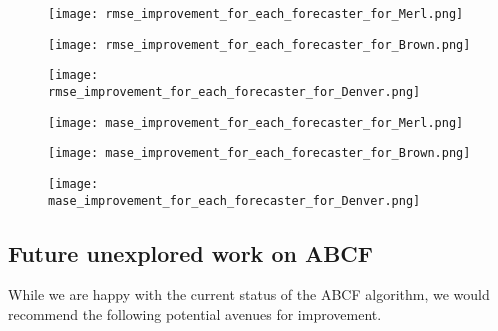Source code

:   
\begin{figure}[!h]
	\begin{center}
		\texttt{[image: rmse\_improvement\_for\_each\_forecaster\_for\_Merl.png]}
	\end{center}
	\caption{}
	\label{fig:rmse_improve_merl}
\end{figure}

\begin{figure}[!h]
	\begin{center}
		\texttt{[image: rmse\_improvement\_for\_each\_forecaster\_for\_Brown.png]}
	\end{center}
	\caption{}
	\label{fig:rmse_improve_brown}
\end{figure}

\begin{figure}[!h]
	\begin{center}
		\texttt{[image: rmse\_improvement\_for\_each\_forecaster\_for\_Denver.png]}
	\end{center}
	\caption{}
	\label{fig:rmse_improve_denver}
\end{figure}

\begin{figure}[!h]
	\begin{center}
		\texttt{[image: mase\_improvement\_for\_each\_forecaster\_for\_Merl.png]}
	\end{center}
	\caption{}
	\label{fig:mase_improve_merl}
\end{figure}

\begin{figure}[!h]
	\begin{center}
		\texttt{[image: mase\_improvement\_for\_each\_forecaster\_for\_Brown.png]}
	\end{center}
	\caption{}
	\label{fig:mase_improve_brown}
\end{figure}

\begin{figure}[!h]
	\begin{center}
		\texttt{[image: mase\_improvement\_for\_each\_forecaster\_for\_Denver.png]}
	\end{center}
	\caption{}
	\label{fig:mase_improve_denver}
\end{figure}

\newpage


\subsection{Future unexplored work on ABCF}
While we are happy with the current status of the ABCF algorithm, we would recommend the following potential avenues for improvement.

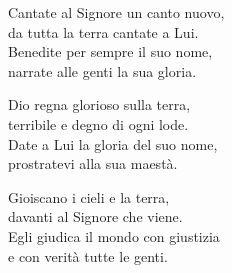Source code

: 

\spazio

\strofa Cantate al Signore un canto nuovo,\\
da tutta la terra cantate a Lui.\\
Benedite per sempre il suo nome,\\
narrate alle genti la sua gloria.

\spazio


\spazio

\strofa Dio regna glorioso sulla terra,\\
terribile e degno di ogni lode.\\
Date a Lui la gloria del suo nome,\\
prostratevi alla sua maestà.

\spazio


\spazio

\strofa Gioiscano i cieli e la terra,\\
davanti al Signore che viene.\\
Egli giudica il mondo con giustizia\\
e con verità tutte le genti.

\spazio

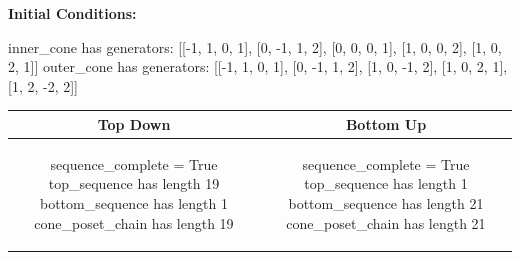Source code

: \documentclass[10pt]{article}
\begin{document}
\textbf{Initial Conditions:}
\begin{SAGE}
inner_cone has generators: 
[[-1, 1, 0, 1], [0, -1, 1, 2], [0, 0, 0, 1], [1, 0, 0, 2], [1, 0, 2, 1]]
outer_cone has generators: 
[[-1, 1, 0, 1], [0, -1, 1, 2], [1, 0, -1, 2], [1, 0, 2, 1], [1, 2, -2, 2]]

\end{SAGE}
\begin{tabular}{c|c}
\textbf{Top Down} & \textbf{Bottom Up} \\ \hline  
\begin{SAGE}
sequence_complete = True
top_sequence has length 19
bottom_sequence has length 1
cone_poset_chain has length 19
\end{SAGE} 
&
\begin{SAGE}
sequence_complete = True
top_sequence has length 1
bottom_sequence has length 21
cone_poset_chain has length 21
\end{SAGE} 
\\ \hline


\end{tabular}
\end{document}
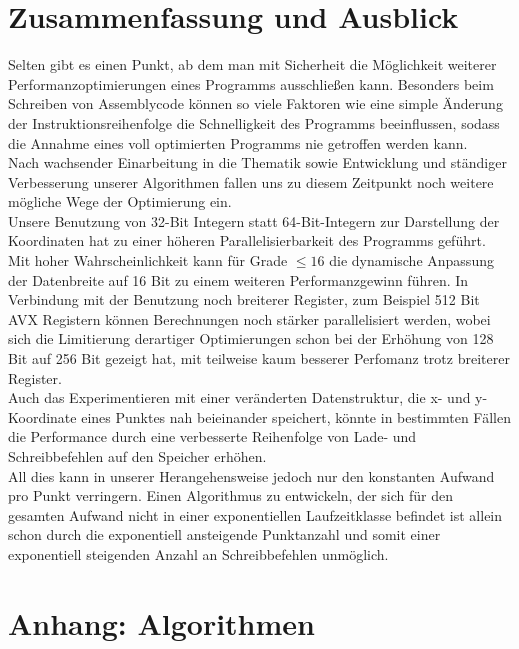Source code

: \documentclass[course=erap]{aspdoc}
\begin{document}
\section{Zusammenfassung und Ausblick}
Selten gibt es einen Punkt, ab dem man mit Sicherheit die Möglichkeit weiterer Performanzoptimierungen eines Programms ausschließen kann. Besonders beim Schreiben von Assemblycode können so viele Faktoren wie eine simple Änderung der Instruktionsreihenfolge die Schnelligkeit des Programms beeinflussen, sodass die Annahme eines voll optimierten Programms nie getroffen werden kann. \\
Nach wachsender Einarbeitung in die Thematik sowie Entwicklung und ständiger Verbesserung unserer Algorithmen fallen uns zu diesem Zeitpunkt noch weitere mögliche Wege der Optimierung ein.\\
Unsere Benutzung von 32-Bit Integern statt 64-Bit-Integern zur Darstellung der Koordinaten hat zu einer höheren Parallelisierbarkeit des Programms geführt. Mit hoher Wahrscheinlichkeit kann für Grade $\leq 16$ die dynamische Anpassung der Datenbreite auf 16 Bit zu einem weiteren Performanzgewinn führen. In Verbindung mit der Benutzung noch breiterer Register, zum Beispiel 512 Bit AVX Registern können Berechnungen noch stärker parallelisiert werden, wobei sich die  Limitierung derartiger Optimierungen schon bei der Erhöhung von 128 Bit auf 256 Bit gezeigt hat, mit teilweise kaum besserer Perfomanz trotz breiterer Register. \\
Auch das Experimentieren mit einer veränderten Datenstruktur, die x- und y-Koordinate eines Punktes nah beieinander speichert, könnte in bestimmten Fällen die Performance durch eine verbesserte Reihenfolge von Lade- und Schreibbefehlen auf den Speicher erhöhen. \\
All dies kann in unserer Herangehensweise jedoch nur den konstanten Aufwand pro Punkt verringern. Einen Algorithmus zu entwickeln, der sich für den gesamten Aufwand nicht in einer exponentiellen Laufzeitklasse befindet ist allein schon durch die exponentiell ansteigende Punktanzahl und somit einer exponentiell steigenden Anzahl an Schreibbefehlen unmöglich.
\FloatBarrier
\section{Anhang: Algorithmen}
\end{document}
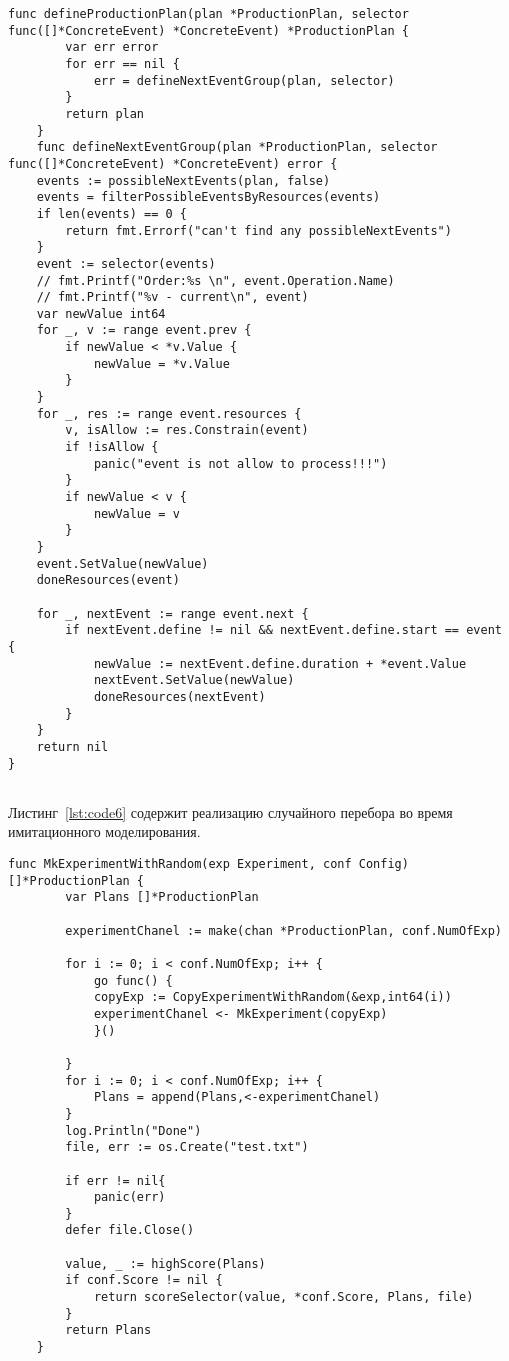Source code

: \begin{lstlisting}[language=Golang,caption={Планирование},label=lst:code5]
    func defineProductionPlan(plan *ProductionPlan, selector func([]*ConcreteEvent) *ConcreteEvent) *ProductionPlan {
        var err error
        for err == nil {
            err = defineNextEventGroup(plan, selector)
        }
        return plan
    }
    func defineNextEventGroup(plan *ProductionPlan, selector func([]*ConcreteEvent) *ConcreteEvent) error {
	events := possibleNextEvents(plan, false)
    events = filterPossibleEventsByResources(events)
    if len(events) == 0 {
		return fmt.Errorf("сan't find any possibleNextEvents")
	}
    event := selector(events)
	// fmt.Printf("Order:%s \n", event.Operation.Name)
	// fmt.Printf("%v - current\n", event)
	var newValue int64
	for _, v := range event.prev {
		if newValue < *v.Value {
			newValue = *v.Value
		}
	}
	for _, res := range event.resources {
		v, isAllow := res.Constrain(event)
		if !isAllow {
			panic("event is not allow to process!!!")
		}
		if newValue < v {
			newValue = v
		}
	}
	event.SetValue(newValue)
	doneResources(event)

	for _, nextEvent := range event.next {
		if nextEvent.define != nil && nextEvent.define.start == event {
			newValue := nextEvent.define.duration + *event.Value
			nextEvent.SetValue(newValue)
			doneResources(nextEvent)
		} 
	}
	return nil
}


\end{lstlisting}

Листинг~\ref{lst:code6} содержит реализацию случайного перебора во время имитационного моделирования.
\begin{lstlisting}[language=Golang,caption={Случайный перебор},label=lst:code6]
    func MkExperimentWithRandom(exp Experiment, conf Config) []*ProductionPlan {
        var Plans []*ProductionPlan
    
        experimentChanel := make(chan *ProductionPlan, conf.NumOfExp)
    
        for i := 0; i < conf.NumOfExp; i++ {
            go func() {
            copyExp := CopyExperimentWithRandom(&exp,int64(i))
            experimentChanel <- MkExperiment(copyExp)
            }()
        
        }
        for i := 0; i < conf.NumOfExp; i++ {
            Plans = append(Plans,<-experimentChanel)
        }
        log.Println("Done")
        file, err := os.Create("test.txt")
    
        if err != nil{
            panic(err)
        }
        defer file.Close()
    
        value, _ := highScore(Plans)
        if conf.Score != nil {
            return scoreSelector(value, *conf.Score, Plans, file)
        }
        return Plans
    }
\end{lstlisting}



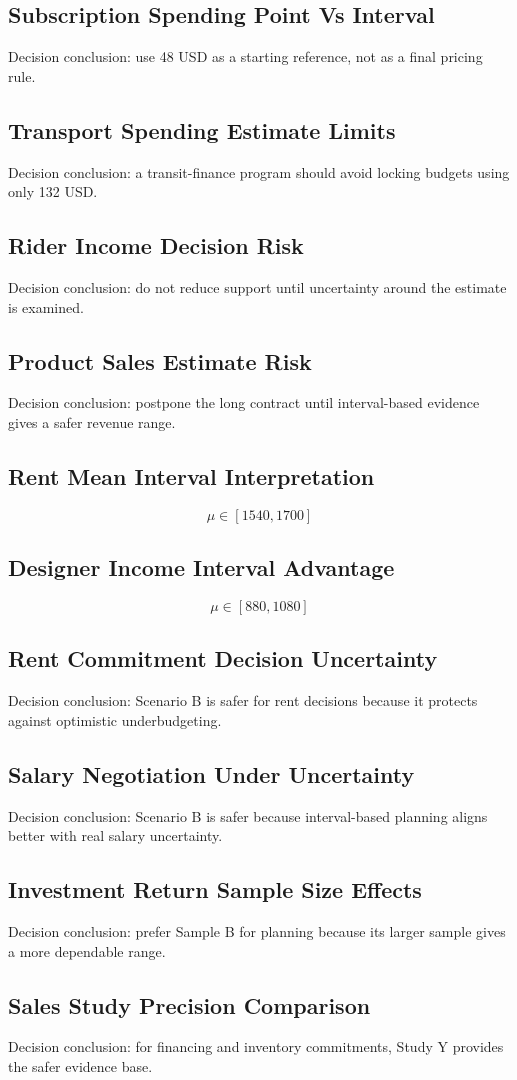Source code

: \subsection*{Subscription Spending Point Vs Interval}
Decision conclusion: use 48 USD as a starting reference, not as a final pricing rule.

\subsection*{Transport Spending Estimate Limits}
Decision conclusion: a transit-finance program should avoid locking budgets using only 132 USD.

\subsection*{Rider Income Decision Risk}
Decision conclusion: do not reduce support until uncertainty around the estimate is examined.

\subsection*{Product Sales Estimate Risk}
Decision conclusion: postpone the long contract until interval-based evidence gives a safer revenue range.

\subsection*{Rent Mean Interval Interpretation}
\[\mu \in [1540,1700]\]

\subsection*{Designer Income Interval Advantage}
\[\mu \in [880,1080]\]

\subsection*{Rent Commitment Decision Uncertainty}
Decision conclusion: Scenario B is safer for rent decisions because it protects against optimistic underbudgeting.

\subsection*{Salary Negotiation Under Uncertainty}
Decision conclusion: Scenario B is safer because interval-based planning aligns better with real salary uncertainty.

\subsection*{Investment Return Sample Size Effects}
Decision conclusion: prefer Sample B for planning because its larger sample gives a more dependable range.

\subsection*{Sales Study Precision Comparison}
Decision conclusion: for financing and inventory commitments, Study Y provides the safer evidence base.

» **EXERCISE**:
Determine how many lines in the entries above hold the string "unserer", then report that number and nothing further.

» **RESPONSE**:
2